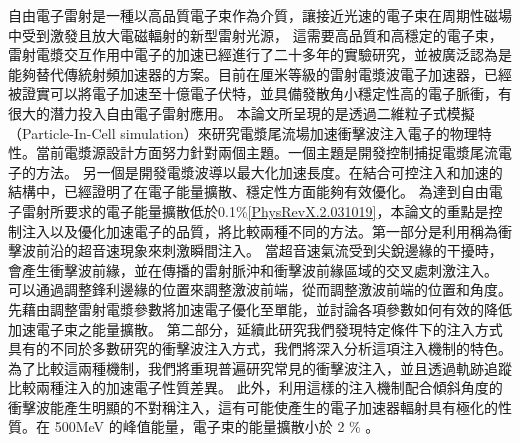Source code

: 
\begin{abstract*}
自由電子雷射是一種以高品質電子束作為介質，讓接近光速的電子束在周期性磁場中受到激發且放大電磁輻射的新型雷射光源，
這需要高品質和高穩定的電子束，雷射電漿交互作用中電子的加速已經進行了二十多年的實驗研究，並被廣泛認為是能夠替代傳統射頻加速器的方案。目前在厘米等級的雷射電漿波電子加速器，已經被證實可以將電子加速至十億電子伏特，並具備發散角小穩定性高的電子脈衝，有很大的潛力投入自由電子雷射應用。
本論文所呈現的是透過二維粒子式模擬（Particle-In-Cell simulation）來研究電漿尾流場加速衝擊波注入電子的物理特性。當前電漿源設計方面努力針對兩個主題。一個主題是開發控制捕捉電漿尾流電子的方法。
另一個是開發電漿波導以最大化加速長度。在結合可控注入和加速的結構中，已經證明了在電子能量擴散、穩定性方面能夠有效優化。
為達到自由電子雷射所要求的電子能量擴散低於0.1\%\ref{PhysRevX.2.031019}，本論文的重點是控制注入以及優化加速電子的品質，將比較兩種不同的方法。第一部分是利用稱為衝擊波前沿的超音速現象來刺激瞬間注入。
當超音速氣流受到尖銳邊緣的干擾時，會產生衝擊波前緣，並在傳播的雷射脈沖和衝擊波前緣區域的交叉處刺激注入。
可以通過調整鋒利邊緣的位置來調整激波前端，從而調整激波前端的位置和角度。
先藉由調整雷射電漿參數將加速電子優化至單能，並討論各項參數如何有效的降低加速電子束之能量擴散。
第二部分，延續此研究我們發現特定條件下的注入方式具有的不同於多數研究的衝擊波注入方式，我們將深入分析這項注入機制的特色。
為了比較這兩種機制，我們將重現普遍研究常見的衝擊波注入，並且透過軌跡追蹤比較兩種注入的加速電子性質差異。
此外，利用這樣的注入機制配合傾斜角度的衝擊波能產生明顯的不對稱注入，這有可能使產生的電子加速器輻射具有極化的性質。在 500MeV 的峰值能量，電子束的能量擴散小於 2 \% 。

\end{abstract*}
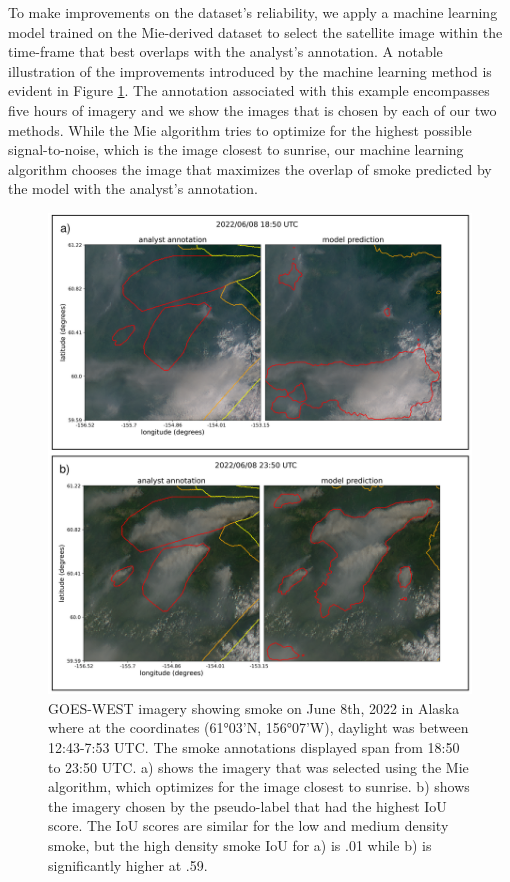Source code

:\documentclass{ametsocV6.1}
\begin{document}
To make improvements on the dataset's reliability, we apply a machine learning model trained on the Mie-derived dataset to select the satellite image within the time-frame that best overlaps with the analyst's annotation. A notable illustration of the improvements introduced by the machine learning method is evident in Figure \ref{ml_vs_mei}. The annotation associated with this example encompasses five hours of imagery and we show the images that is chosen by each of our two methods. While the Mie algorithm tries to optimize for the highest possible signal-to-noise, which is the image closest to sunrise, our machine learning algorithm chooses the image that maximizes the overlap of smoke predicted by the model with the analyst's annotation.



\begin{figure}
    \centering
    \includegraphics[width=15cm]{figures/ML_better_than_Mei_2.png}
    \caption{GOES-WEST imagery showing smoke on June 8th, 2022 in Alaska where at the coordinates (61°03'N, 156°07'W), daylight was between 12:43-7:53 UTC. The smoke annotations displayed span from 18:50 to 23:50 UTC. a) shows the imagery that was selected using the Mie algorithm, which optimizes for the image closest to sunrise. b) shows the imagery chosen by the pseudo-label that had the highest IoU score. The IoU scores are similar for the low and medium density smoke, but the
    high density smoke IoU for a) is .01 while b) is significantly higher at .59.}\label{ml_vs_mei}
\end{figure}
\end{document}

PROBLEM TO WORK ON. Could the entries above be restated word for word, with the pictures left out?

SOLUTION.
Source code

: 
\begin{abstract*}
自由電子雷射是一種以高品質電子束作為介質，讓接近光速的電子束在周期性磁場中受到激發且放大電磁輻射的新型雷射光源，
這需要高品質和高穩定的電子束，雷射電漿交互作用中電子的加速已經進行了二十多年的實驗研究，並被廣泛認為是能夠替代傳統射頻加速器的方案。目前在厘米等級的雷射電漿波電子加速器，已經被證實可以將電子加速至十億電子伏特，並具備發散角小穩定性高的電子脈衝，有很大的潛力投入自由電子雷射應用。
本論文所呈現的是透過二維粒子式模擬（Particle-In-Cell simulation）來研究電漿尾流場加速衝擊波注入電子的物理特性。當前電漿源設計方面努力針對兩個主題。一個主題是開發控制捕捉電漿尾流電子的方法。
另一個是開發電漿波導以最大化加速長度。在結合可控注入和加速的結構中，已經證明了在電子能量擴散、穩定性方面能夠有效優化。
為達到自由電子雷射所要求的電子能量擴散低於0.1\%\ref{PhysRevX.2.031019}，本論文的重點是控制注入以及優化加速電子的品質，將比較兩種不同的方法。第一部分是利用稱為衝擊波前沿的超音速現象來刺激瞬間注入。
當超音速氣流受到尖銳邊緣的干擾時，會產生衝擊波前緣，並在傳播的雷射脈沖和衝擊波前緣區域的交叉處刺激注入。
可以通過調整鋒利邊緣的位置來調整激波前端，從而調整激波前端的位置和角度。
先藉由調整雷射電漿參數將加速電子優化至單能，並討論各項參數如何有效的降低加速電子束之能量擴散。
第二部分，延續此研究我們發現特定條件下的注入方式具有的不同於多數研究的衝擊波注入方式，我們將深入分析這項注入機制的特色。
為了比較這兩種機制，我們將重現普遍研究常見的衝擊波注入，並且透過軌跡追蹤比較兩種注入的加速電子性質差異。
此外，利用這樣的注入機制配合傾斜角度的衝擊波能產生明顯的不對稱注入，這有可能使產生的電子加速器輻射具有極化的性質。在 500MeV 的峰值能量，電子束的能量擴散小於 2 \% 。

\end{abstract*}
Source code

:\documentclass{ametsocV6.1}
\begin{document}
To make improvements on the dataset's reliability, we apply a machine learning model trained on the Mie-derived dataset to select the satellite image within the time-frame that best overlaps with the analyst's annotation. A notable illustration of the improvements introduced by the machine learning method is evident in Figure \ref{ml_vs_mei}. The annotation associated with this example encompasses five hours of imagery and we show the images that is chosen by each of our two methods. While the Mie algorithm tries to optimize for the highest possible signal-to-noise, which is the image closest to sunrise, our machine learning algorithm chooses the image that maximizes the overlap of smoke predicted by the model with the analyst's annotation.



\begin{figure}
    \centering
    \includegraphics[width=15cm]{figures/ML_better_than_Mei_2.png}
    \caption{GOES-WEST imagery showing smoke on June 8th, 2022 in Alaska where at the coordinates (61°03'N, 156°07'W), daylight was between 12:43-7:53 UTC. The smoke annotations displayed span from 18:50 to 23:50 UTC. a) shows the imagery that was selected using the Mie algorithm, which optimizes for the image closest to sunrise. b) shows the imagery chosen by the pseudo-label that had the highest IoU score. The IoU scores are similar for the low and medium density smoke, but the
    high density smoke IoU for a) is .01 while b) is significantly higher at .59.}\label{ml_vs_mei}
\end{figure}
\end{document}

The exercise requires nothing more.